Altered gene expression in fetal Down syndrome brain as revealed by the gene hunting technique of subtractive hybridization

Information on gene expression in brain of patients with Down Syndrome (DS, trisomy 21) is limited and molecular biological research is focussing on mapping and sequencing chromosome 21. The information on gene expression in DS available follows the current concept of a gene dosage effect due to a third copy of chromosome 21 claiming overexpression of genes encoded on this chromosome. Based upon the availability of fetal brain and recent technology of gene hunting, we decided to use subtractive hybridization to evaluate differences in gene expression between DS and control brains. Subtractive hybridization was applied on two fetal brains with DS and two age and sex matched controls, 23rd week of gestation, and mRNA steady state levels were evaluated generating a subtractive library. Subtracted sequences were identified by gene bank and assigned by alignments to individual genes. We found a series of up- and downregulated sequences consisting of chromosomal transcripts, enzymes of intermediary metabolism, hormones, transporters/channels and transcription factors (TFs). We show that trisomy 21 or aneuploidy leads to the deterioration of gene expression and the derangement of transcripts describes the impairment of transport, carriers, channels, signaling, known metabolic and hormone imbalances. The dys-coordinated expression of transcription factors including homeobox genes, POU-domain TFs, helix-loop-helix-motifs, LIM domain containing TFs, leucine zippers, forkhead genes, maybe of pathophysiological significance for abnormal brain development and wiring found in patients with DS. This is the first description of the concomitant expression of a large series of sequences indicating disruption of the concerted action of genes in this disorder.
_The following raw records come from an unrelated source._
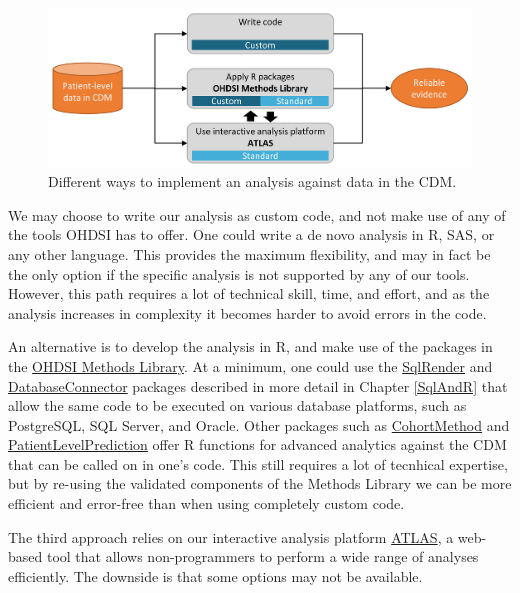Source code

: \documentclass[11pt]{book}
\begin{document}
\begin{figure}

{\centering \includegraphics[width=0.9\linewidth]{images/OhdsiAnalyticsTools/implementations} 

}

\caption{Different ways to implement an analysis against data in the CDM.}\label{fig:implementations}
\end{figure}

We may choose to write our analysis as custom code, and not make use of
any of the tools OHDSI has to offer. One could write a de novo analysis
in R, SAS, or any other language. This provides the maximum flexibility,
and may in fact be the only option if the specific analysis is not
supported by any of our tools. However, this path requires a lot of
technical skill, time, and effort, and as the analysis increases in
complexity it becomes harder to avoid errors in the code.

An alternative is to develop the analysis in R, and make use of the
packages in the \href{https://ohdsi.github.io/MethodsLibrary/}{OHDSI
Methods Library}. At a minimum, one could use the
\href{https://ohdsi.github.io/SqlRender/}{SqlRender} and
\href{https://ohdsi.github.io/DatabaseConnector/}{DatabaseConnector}
packages described in more detail in Chapter \ref{SqlAndR} that allow
the same code to be executed on various database platforms, such as
PostgreSQL, SQL Server, and Oracle. Other packages such as
\href{https://ohdsi.github.io/CohortMethod/}{CohortMethod} and
\href{https://ohdsi.github.io/PatientLevelPrediction/}{PatientLevelPrediction}
offer R functions for advanced analytics against the CDM that can be
called on in one's code. This still requires a lot of tecnhical
expertise, but by re-using the validated components of the Methods
Library we can be more efficient and error-free than when using
completely custom code.

The third approach relies on our interactive analysis platform
\href{https://github.com/OHDSI/Atlas/wiki}{ATLAS}, a web-based tool that
allows non-programmers to perform a wide range of analyses efficiently.
The downside is that some options may not be available.
\end{document}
Decreased transcription factor junD in brains of patients with Down syndrome

JunD is a member of the Jun family of transcription factors (TF), recently shown to negatively regulate cell growth and antagonizes transformation by the protooncogene ras: c-jun decreases while junD is accumulating when fibroblasts become quiescent. Furthermore, overexpression of junD resulted in slower growth and an increase in cells in G0/G1. Performing gene hunting on fetal Down syndrome (DS) brain we found a sequence downregulated and homologous to junD. This observation made us examine junD protein levels in adult brain specimens. Western blot experiments were carried out in five brain regions of aged patients with DS (n = 9), controls (n = 9) and patients with Alzheimer's disease (AD, n = 9). We found that junD in AD brains were comparable to controls, whereas junD levels were significantly and remarkably reduced in frontal, temporal lobe and cerebellum of patients with DS. These findings may indicate a specific finding in DS and were not linked to the AD-like-neuropathological changes of plaques and tangles, observed in DS from the fourth decade, which is also suggested by the findings of downregulated junD at the mRNA level revealed by the gene hunting technique (subtractive hybridization) in fetal DS brain. We propose that junD plays a role for the impaired development and wiring of DS brain, maybe already early in life.